- **WHAT TO DO**: Repeat the listing below exactly.

- **DATA FOR ANALYSIS**:
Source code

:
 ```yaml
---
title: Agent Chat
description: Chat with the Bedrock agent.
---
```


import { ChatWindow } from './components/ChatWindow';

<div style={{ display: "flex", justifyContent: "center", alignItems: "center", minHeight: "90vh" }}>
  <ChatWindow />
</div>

- **ANSWER BELOW**:
Source code

:
 ```yaml
---
title: Agent Chat
description: Chat with the Bedrock agent.
---
```


import { ChatWindow } from './components/ChatWindow';

<div style={{ display: "flex", justifyContent: "center", alignItems: "center", minHeight: "90vh" }}>
  <ChatWindow />
</div>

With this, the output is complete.